If we are buying carpets or second-hand cars, we are suspicious. When it comes to really big decisions, such as investing our lifetime savings in pensions or where to hold our bank accounts, we ought to be equally suspicious. The old-fashioned, pre-Big Bang, pre-1986 British approach to financial services had imperfections, but it had one vital virtue: it minimised conflicts of interest in the sale of financial products.

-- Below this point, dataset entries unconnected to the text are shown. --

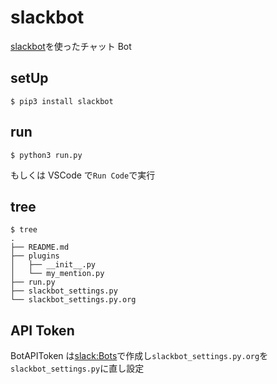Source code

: # slackbot

[slackbot](https://github.com/lins05/slackbot)を使ったチャット Bot

## setUp

```
$ pip3 install slackbot
```

## run

```
$ python3 run.py
```

もしくは VSCode で`Run Code`で実行

## tree

```
$ tree
.
├── README.md
├── plugins
│   ├── __init__.py
│   └── my_mention.py
├── run.py
├── slackbot_settings.py
└── slackbot_settings.py.org
```

## API Token

BotAPIToken は[slack:Bots](https://slack.com/apps/A0F7YS25R-bots)で作成し`slackbot_settings.py.org`を`slackbot_settings.py`に直し設定
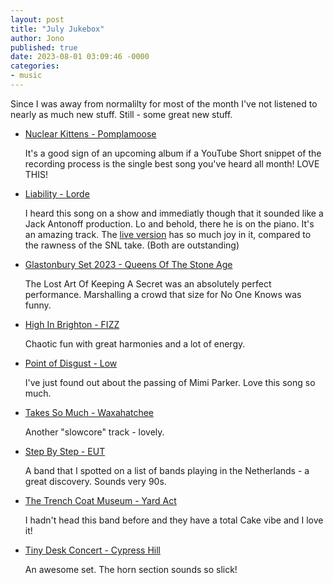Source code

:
 ```yaml
---
layout: post
title: "July Jukebox"
author: Jono
published: true
date: 2023-08-01 03:09:46 -0000
categories: 
- music
---
```


Since I was away from normalilty for most of the month I've not listened to nearly as much new stuff. Still - some great new stuff.


* [Nuclear Kittens - Pomplamoose](https://www.youtube.com/shorts/yelGxlB65zw)

	 It's a good sign of an upcoming album if a YouTube Short snippet of the recording process is the single best song you've heard all month! LOVE THIS!


* [Liability - Lorde](https://www.youtube.com/watch?v=86s_1hpX4Yc)

	 I heard this song on a show and immediatly though that it sounded like a Jack Antonoff production. Lo and behold, there he is on the piano. It's an amazing track. The [live version](https://www.youtube.com/watch?v=1gjZIjVVgEc) has so much joy in it, compared to the rawness of the SNL take. (Both are outstanding)


* [Glastonbury Set 2023 - Queens Of The Stone Age](https://www.bbc.co.uk/iplayer/episode/p0ft9z2w/glastonbury-queens-of-the-stone-age)

	 The Lost Art Of Keeping A Secret was an absolutely perfect performance. Marshalling a crowd that size for No One Knows was funny. 


* [High In Brighton - FIZZ](https://www.youtube.com/watch?v=V3FknFHUmBs)

	 Chaotic fun with great harmonies and a lot of energy.


* [Point of Disgust - Low](https://www.youtube.com/watch?v=LvaqUYqrghk)

	 I've just found out about the passing of Mimi Parker. Love this song so much. 


* [Takes So Much - Waxahatchee](https://www.youtube.com/watch?v=0FNCBRv-xp0)

	 Another "slowcore" track - lovely. 


* [Step By Step - EUT](https://www.youtube.com/watch?v=JP1R_XLXIkY)

	 A band that I spotted on a list of bands playing in the Netherlands - a great discovery. Sounds very 90s.


* [The Trench Coat Museum - Yard Act](https://www.youtube.com/watch?v=7P0YpeMPZ9g)

	 I hadn't head this band before and they have a total Cake vibe and I love it!


* [Tiny Desk Concert - Cypress Hill
](https://www.youtube.com/watch?v=tUApO77uUUk)

	 An awesome set. The horn section sounds so slick!

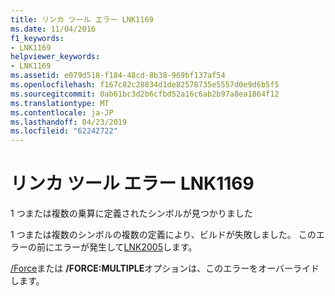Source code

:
 ```yaml
---
title: リンカ ツール エラー LNK1169
ms.date: 11/04/2016
f1_keywords:
- LNK1169
helpviewer_keywords:
- LNK1169
ms.assetid: e079d518-f184-48cd-8b38-969bf137af54
ms.openlocfilehash: f167c82c28834d1de82578735e5557d0e9d6b5f5
ms.sourcegitcommit: 0ab61bc3d2b6cfbd52a16c6ab2b97a8ea1864f12
ms.translationtype: MT
ms.contentlocale: ja-JP
ms.lasthandoff: 04/23/2019
ms.locfileid: "62242722"
---
```

# <a name="linker-tools-error-lnk1169"></a>リンカ ツール エラー LNK1169

1 つまたは複数の乗算に定義されたシンボルが見つかりました

1 つまたは複数のシンボルの複数の定義により、ビルドが失敗しました。 このエラーの前にエラーが発生して[LNK2005](../../error-messages/tool-errors/linker-tools-error-lnk2005.md)します。

[/Force](../../build/reference/force-force-file-output.md)または **/FORCE:MULTIPLE**オプションは、このエラーをオーバーライドします。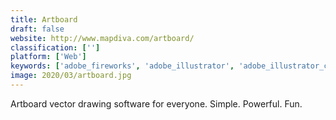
 ```yaml
---
title: Artboard
draft: false 
website: http://www.mapdiva.com/artboard/
classification: ['']
platform: ['Web']
keywords: ['adobe_fireworks', 'adobe_illustrator', 'adobe_illustrator_cc', 'affinity_designer', 'bloom', 'cr8tracer', 'coreldraw', 'coreldraw_graphics_suite', 'designimo', 'gimp', 'gravit_designer', 'logomaven', 'ragespline', 'sculptris', 'snappa', 'vecteezy_editor', 'vector_magic', 'vectr', 'xara_xtreme']
image: 2020/03/artboard.jpg
---
```

Artboard vector drawing software for everyone.
Simple. Powerful. Fun.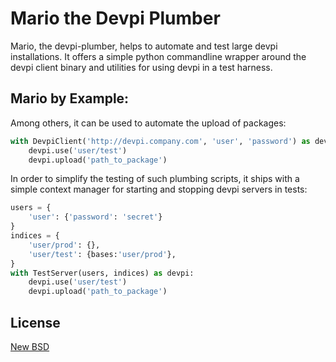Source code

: Mario the Devpi Plumber
=======================

Mario, the devpi-plumber, helps to automate and test large devpi installations. It offers a simple python commandline wrapper
around the devpi client binary and utilities for using devpi in a test harness.


Mario by Example:
-----------------
Among others, it can be used to automate the upload of packages:
```python
with DevpiClient('http://devpi.company.com', 'user', 'password') as devpi:
    devpi.use('user/test')
    devpi.upload('path_to_package')
```

In order to simplify the testing of such plumbing scripts, it ships with a simple context manager for starting and stopping devpi servers in tests:
```python
users = { 
    'user': {'password': 'secret'}
}
indices = {
    'user/prod': {},
    'user/test': {bases:'user/prod'},
}
with TestServer(users, indices) as devpi:
    devpi.use('user/test')
    devpi.upload('path_to_package')
```           

License
-------

[New BSD](COPYING)
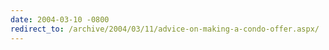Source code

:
 ```yaml
---
date: 2004-03-10 -0800
redirect_to: /archive/2004/03/11/advice-on-making-a-condo-offer.aspx/
---
```

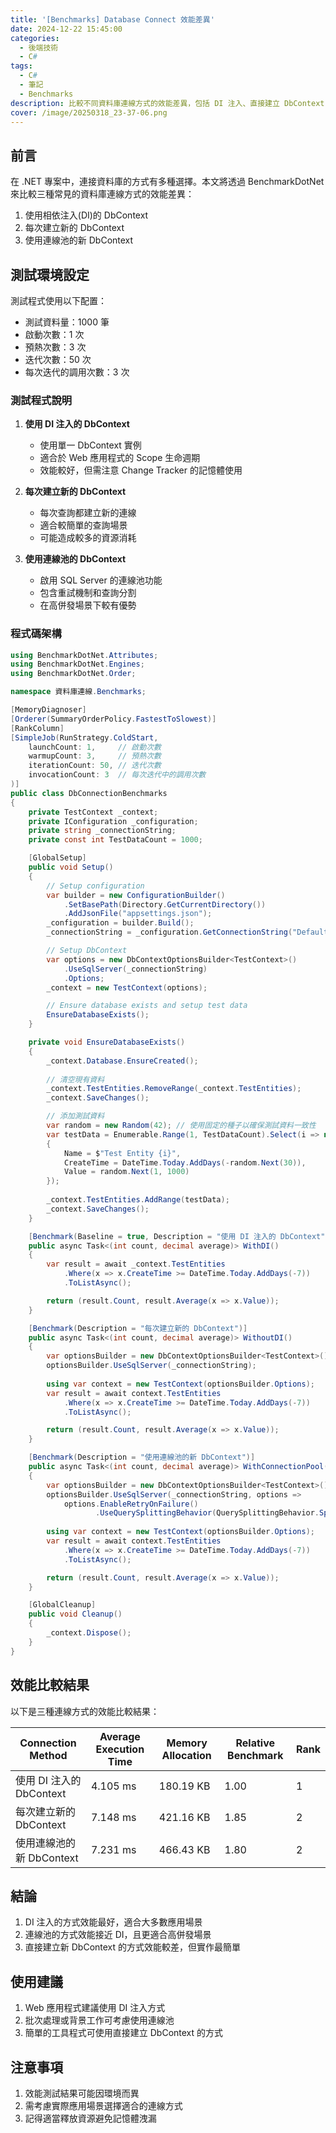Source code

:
 ```yaml
---
title: '[Benchmarks] Database Connect 效能差異'
date: 2024-12-22 15:45:00
categories:
  - 後端技術
  - C#
tags: 
  - C#
  - 筆記
  - Benchmarks
description: 比較不同資料庫連線方式的效能差異，包括 DI 注入、直接建立 DbContext 以及使用連線池等方式
cover: /image/20250318_23-37-06.png
---
```


## 前言

在 .NET 專案中，連接資料庫的方式有多種選擇。本文將透過 BenchmarkDotNet 來比較三種常見的資料庫連線方式的效能差異：
1. 使用相依注入(DI)的 DbContext
2. 每次建立新的 DbContext
3. 使用連線池的新 DbContext

## 測試環境設定

測試程式使用以下配置：
- 測試資料量：1000 筆
- 啟動次數：1 次
- 預熱次數：3 次
- 迭代次數：50 次
- 每次迭代的調用次數：3 次

### 測試程式說明

1. **使用 DI 注入的 DbContext**
   - 使用單一 DbContext 實例
   - 適合於 Web 應用程式的 Scope 生命週期
   - 效能較好，但需注意 Change Tracker 的記憶體使用

2. **每次建立新的 DbContext**
   - 每次查詢都建立新的連線
   - 適合較簡單的查詢場景
   - 可能造成較多的資源消耗

3. **使用連線池的 DbContext**
   - 啟用 SQL Server 的連線池功能
   - 包含重試機制和查詢分割
   - 在高併發場景下較有優勢

### 程式碼架構

```csharp
using BenchmarkDotNet.Attributes;
using BenchmarkDotNet.Engines;
using BenchmarkDotNet.Order;

namespace 資料庫連線.Benchmarks;

[MemoryDiagnoser]
[Orderer(SummaryOrderPolicy.FastestToSlowest)]
[RankColumn]
[SimpleJob(RunStrategy.ColdStart, 
    launchCount: 1,     // 啟動次數
    warmupCount: 3,     // 預熱次數
    iterationCount: 50, // 迭代次數
    invocationCount: 3  // 每次迭代中的調用次數
)]
public class DbConnectionBenchmarks
{
    private TestContext _context;
    private IConfiguration _configuration;
    private string _connectionString;
    private const int TestDataCount = 1000;

    [GlobalSetup]
    public void Setup()
    {
        // Setup configuration
        var builder = new ConfigurationBuilder()
            .SetBasePath(Directory.GetCurrentDirectory())
            .AddJsonFile("appsettings.json");
        _configuration = builder.Build();
        _connectionString = _configuration.GetConnectionString("DefaultConnection");

        // Setup DbContext
        var options = new DbContextOptionsBuilder<TestContext>()
            .UseSqlServer(_connectionString)
            .Options;
        _context = new TestContext(options);

        // Ensure database exists and setup test data
        EnsureDatabaseExists();
    }

    private void EnsureDatabaseExists()
    {
        _context.Database.EnsureCreated();
        
        // 清空現有資料
        _context.TestEntities.RemoveRange(_context.TestEntities);
        _context.SaveChanges();

        // 添加測試資料
        var random = new Random(42); // 使用固定的種子以確保測試資料一致性
        var testData = Enumerable.Range(1, TestDataCount).Select(i => new TestEntity
        {
            Name = $"Test Entity {i}",
            CreateTime = DateTime.Today.AddDays(-random.Next(30)),
            Value = random.Next(1, 1000)
        });
        
        _context.TestEntities.AddRange(testData);
        _context.SaveChanges();
    }

    [Benchmark(Baseline = true, Description = "使用 DI 注入的 DbContext")]
    public async Task<(int count, decimal average)> WithDI()
    {
        var result = await _context.TestEntities
            .Where(x => x.CreateTime >= DateTime.Today.AddDays(-7))
            .ToListAsync();

        return (result.Count, result.Average(x => x.Value));
    }

    [Benchmark(Description = "每次建立新的 DbContext")]
    public async Task<(int count, decimal average)> WithoutDI()
    {
        var optionsBuilder = new DbContextOptionsBuilder<TestContext>();
        optionsBuilder.UseSqlServer(_connectionString);
        
        using var context = new TestContext(optionsBuilder.Options);
        var result = await context.TestEntities
            .Where(x => x.CreateTime >= DateTime.Today.AddDays(-7))
            .ToListAsync();

        return (result.Count, result.Average(x => x.Value));
    }

    [Benchmark(Description = "使用連線池的新 DbContext")]
    public async Task<(int count, decimal average)> WithConnectionPool()
    {
        var optionsBuilder = new DbContextOptionsBuilder<TestContext>();
        optionsBuilder.UseSqlServer(_connectionString, options => 
            options.EnableRetryOnFailure()
                   .UseQuerySplittingBehavior(QuerySplittingBehavior.SplitQuery));
        
        using var context = new TestContext(optionsBuilder.Options);
        var result = await context.TestEntities
            .Where(x => x.CreateTime >= DateTime.Today.AddDays(-7))
            .ToListAsync();

        return (result.Count, result.Average(x => x.Value));
    }

    [GlobalCleanup]
    public void Cleanup()
    {
        _context.Dispose();
    }
}
```

## 效能比較結果

以下是三種連線方式的效能比較結果：

| Connection Method | Average Execution Time | Memory Allocation | Relative Benchmark | Rank |
|-------------------|------------------------|-------------------|--------------------|------|
| 使用 DI 注入的 DbContext | 4.105 ms               | 180.19 KB         | 1.00               | 1    |
| 每次建立新的 DbContext | 7.148 ms          | 421.16 KB         | 1.85               | 2    |
| 使用連線池的新 DbContext | 7.231 ms | 466.43 KB | 1.80 | 2 |

## 結論

1. DI 注入的方式效能最好，適合大多數應用場景
2. 連線池的方式效能接近 DI，且更適合高併發場景
3. 直接建立新 DbContext 的方式效能較差，但實作最簡單

## 使用建議

1. Web 應用程式建議使用 DI 注入方式
2. 批次處理或背景工作可考慮使用連線池
3. 簡單的工具程式可使用直接建立 DbContext 的方式

## 注意事項

1. 效能測試結果可能因環境而異
2. 需考慮實際應用場景選擇適合的連線方式
3. 記得適當釋放資源避免記憶體洩漏
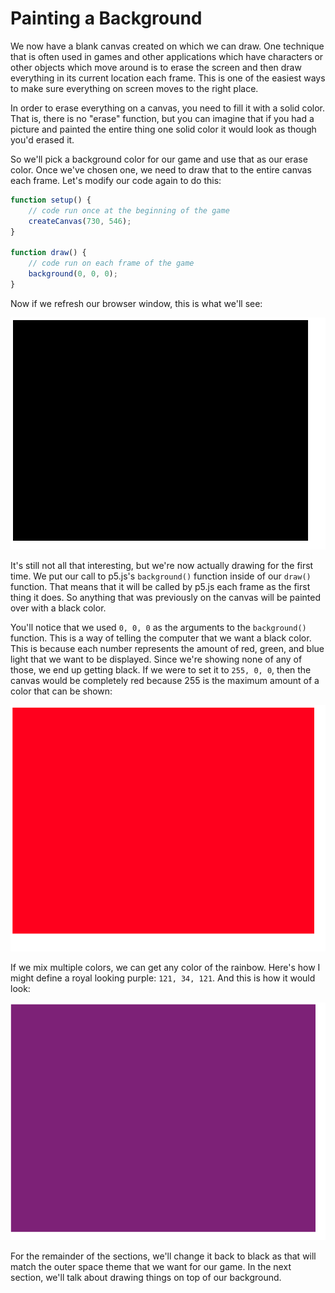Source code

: # Painting a Background

We now have a blank canvas created on which we can draw. One technique that is
often used in games and other applications which have characters or other objects
which move around is to erase the screen and then draw everything in its current
location each frame. This is one of the easiest ways to make sure everything on
screen moves to the right place.

In order to erase everything on a canvas, you need to fill it with a solid color.
That is, there is no "erase" function, but you can imagine that if you had a
picture and painted the entire thing one solid color it would look as though you'd
erased it.

So we'll pick a background color for our game and use that as our erase color.
Once we've chosen one, we need to draw that to the entire canvas each frame. Let's
modify our code again to do this:

```javascript
function setup() {
    // code run once at the beginning of the game
    createCanvas(730, 546);
}

function draw() {
    // code run on each frame of the game
    background(0, 0, 0);
}
```

Now if we refresh our browser window, this is what we'll see:

![black background](images/background.png)

It's still not all that interesting, but we're now actually drawing for the first
time. We put our call to p5.js's `background()` function inside of our `draw()`
function. That means that it will be called by p5.js each frame as the first thing
it does. So anything that was previously on the canvas will be painted over with
a black color.

You'll notice that we used `0, 0, 0` as the arguments to the `background()` function.
This is a way of telling the computer that we want a black color. This is because
each number represents the amount of red, green, and blue light that we want to
be displayed. Since we're showing none of any of those, we end up getting black.
If we were to set it to `255, 0, 0`, then the canvas would be completely red because
255 is the maximum amount of a color that can be shown:

![red background](images/background_red.png)

If we mix multiple colors, we can get any color of the rainbow. Here's how I might
define a royal looking purple: `121, 34, 121`. And this is how it would look:

![purple background](images/background_purple.png)

For the remainder of the sections, we'll change it back to black as that will match
the outer space theme that we want for our game. In the next section, we'll talk
about drawing things on top of our background.
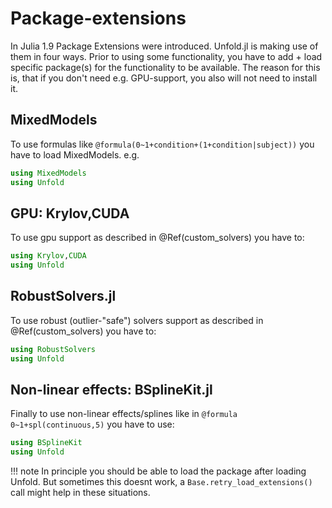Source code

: # Package-extensions

In  Julia 1.9 Package Extensions were introduced. Unfold.jl is making use of them in four ways.
Prior to using some functionality, you have to add + load specific package(s) for the functionality to be available. The reason for this is, that if you don't need e.g. GPU-support, you also will not need to install it.

## MixedModels

To use formulas like `@formula(0~1+condition+(1+condition|subject))` you have to load MixedModels. e.g.

```julia
using MixedModels
using Unfold
```

## GPU: Krylov,CUDA

To use gpu support as described in @Ref(custom_solvers) you have to:

```julia
using Krylov,CUDA
using Unfold
```

## RobustSolvers.jl

To use robust (outlier-"safe") solvers support as described in @Ref(custom_solvers) you have to:

```julia
using RobustSolvers
using Unfold
```

## Non-linear effects: BSplineKit.jl

Finally to use non-linear effects/splines like in `@formula 0~1+spl(continuous,5)` you have to use:

```julia
using BSplineKit
using Unfold
```

!!! note
    In principle you should be able to load the package after loading Unfold. But sometimes this doesnt work, a `Base.retry_load_extensions()` call might help in these situations.
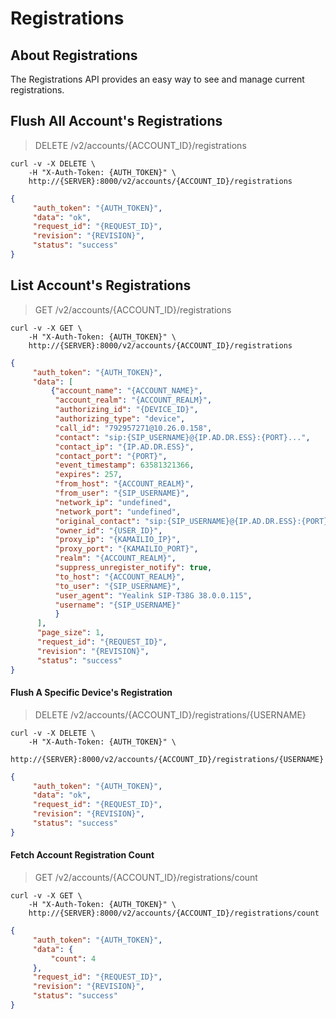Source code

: # Registrations

## About Registrations

The Registrations API provides an easy way to see and manage current registrations.

## Flush All Account's Registrations

> DELETE /v2/accounts/{ACCOUNT_ID}/registrations

```shell
curl -v -X DELETE \
    -H "X-Auth-Token: {AUTH_TOKEN}" \
    http://{SERVER}:8000/v2/accounts/{ACCOUNT_ID}/registrations
```

```json
{
     "auth_token": "{AUTH_TOKEN}",
     "data": "ok",
     "request_id": "{REQUEST_ID}",
     "revision": "{REVISION}",
     "status": "success"
}
```

## List Account's Registrations

> GET /v2/accounts/{ACCOUNT_ID}/registrations

```shell
curl -v -X GET \
    -H "X-Auth-Token: {AUTH_TOKEN}" \
    http://{SERVER}:8000/v2/accounts/{ACCOUNT_ID}/registrations
```

```json
{
     "auth_token": "{AUTH_TOKEN}",
     "data": [
         {"account_name": "{ACCOUNT_NAME}",
          "account_realm": "{ACCOUNT_REALM}",
          "authorizing_id": "{DEVICE_ID}",
          "authorizing_type": "device",
          "call_id": "792957271@10.26.0.158",
          "contact": "sip:{SIP_USERNAME}@{IP.AD.DR.ESS}:{PORT}...",
          "contact_ip": "{IP.AD.DR.ESS}",
          "contact_port": "{PORT}",
          "event_timestamp": 63581321366,
          "expires": 257,
          "from_host": "{ACCOUNT_REALM}",
          "from_user": "{SIP_USERNAME}",
          "network_ip": "undefined",
          "network_port": "undefined",
          "original_contact": "sip:{SIP_USERNAME}@{IP.AD.DR.ESS}:{PORT}...",
          "owner_id": "{USER_ID}",
          "proxy_ip": "{KAMAILIO_IP}",
          "proxy_port": "{KAMAILIO_PORT}",
          "realm": "{ACCOUNT_REALM}",
          "suppress_unregister_notify": true,
          "to_host": "{ACCOUNT_REALM}",
          "to_user": "{SIP_USERNAME}",
          "user_agent": "Yealink SIP-T38G 38.0.0.115",
          "username": "{SIP_USERNAME}"
          }
      ],
      "page_size": 1,
      "request_id": "{REQUEST_ID}",
      "revision": "{REVISION}",
      "status": "success"
}
```

#### Flush A Specific Device's Registration

> DELETE /v2/accounts/{ACCOUNT_ID}/registrations/{USERNAME}

```shell
curl -v -X DELETE \
    -H "X-Auth-Token: {AUTH_TOKEN}" \
    http://{SERVER}:8000/v2/accounts/{ACCOUNT_ID}/registrations/{USERNAME}
```

```json
{
     "auth_token": "{AUTH_TOKEN}",
     "data": "ok",
     "request_id": "{REQUEST_ID}",
     "revision": "{REVISION}",
     "status": "success"
}
```

#### Fetch Account Registration Count

> GET /v2/accounts/{ACCOUNT_ID}/registrations/count

```shell
curl -v -X GET \
    -H "X-Auth-Token: {AUTH_TOKEN}" \
    http://{SERVER}:8000/v2/accounts/{ACCOUNT_ID}/registrations/count
```

```json
{
     "auth_token": "{AUTH_TOKEN}",
     "data": {
         "count": 4
     },
     "request_id": "{REQUEST_ID}",
     "revision": "{REVISION}",
     "status": "success"
}
```
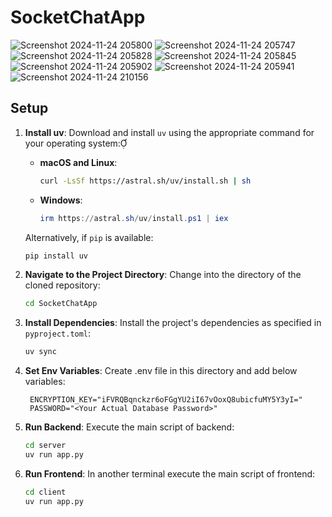 # SocketChatApp

![Screenshot 2024-11-24 205800](https://github.com/user-attachments/assets/d43ac35e-bc81-4c37-a136-c5b7bfd330e7)
![Screenshot 2024-11-24 205747](https://github.com/user-attachments/assets/aab0e584-a077-4c30-8382-ce0017eb8152)
![Screenshot 2024-11-24 205828](https://github.com/user-attachments/assets/4f6e92ab-fc8b-4744-b73f-0b755fddd990)
![Screenshot 2024-11-24 205845](https://github.com/user-attachments/assets/7729b934-03d8-40f6-a76b-a42255015530)
![Screenshot 2024-11-24 205902](https://github.com/user-attachments/assets/f1b7335e-8f25-4e94-9142-6ddbedeb4e98)
![Screenshot 2024-11-24 205941](https://github.com/user-attachments/assets/1d191a64-1c32-44b1-a142-4125d150561d)
![Screenshot 2024-11-24 210156](https://github.com/user-attachments/assets/cb2b861e-3d9e-49fd-a0db-7bdd5353d2ab)

## Setup

1. **Install uv**: Download and install `uv` using the appropriate command for your operating system:

   - **macOS and Linux**:

     ```bash
     curl -LsSf https://astral.sh/uv/install.sh | sh
     ```

   - **Windows**:

     ```powershell
     irm https://astral.sh/uv/install.ps1 | iex
     ```

   Alternatively, if `pip` is available:

   ```bash
   pip install uv
   ```

2. **Navigate to the Project Directory**: Change into the directory of the cloned repository:

   ```bash
   cd SocketChatApp
   ```

3. **Install Dependencies**: Install the project's dependencies as specified in `pyproject.toml`:

   ```bash
   uv sync
   ```

4. **Set Env Variables**: Create .env file in this directory and add below variables:

   ```plaintext
    ENCRYPTION_KEY="iFVRQBqnckzr6oFGgYU2iI67vOoxQ8ubicfuMY5Y3yI="
    PASSWORD="<Your Actual Database Password>"
   ```

5. **Run Backend**: Execute the main script of backend:

   ```bash
   cd server
   uv run app.py
   ```

6. **Run Frontend**: In another terminal execute the main script of frontend:

   ```bash
   cd client
   uv run app.py
   ```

On the stock market, jobbers (holders of securities, analogous to the carpet market dealers) were separate from the brokers (who found the best prices). In the financing of companies, the merchant banks (which underwrote new issues of securities) were separate from the clearing banks (which extended loans). In the sale of insurance, a broker would, at least in principle, try to get the best terms for clients and would place the risk with a totally separate risk-bearing company. Then, people could look each other in the eye and shake hands on a deal, and only rarely did they go to their lawyers. But that is not how matters stand today anywhere. The US may be in some sense the “best example” of free-market capitalism, but it is rotten at organising its financial sector. It has destroyed its banking system on at least three occasions and, when Congress turned down the first version of the $700 billion bail-out package, it came close to doing it again.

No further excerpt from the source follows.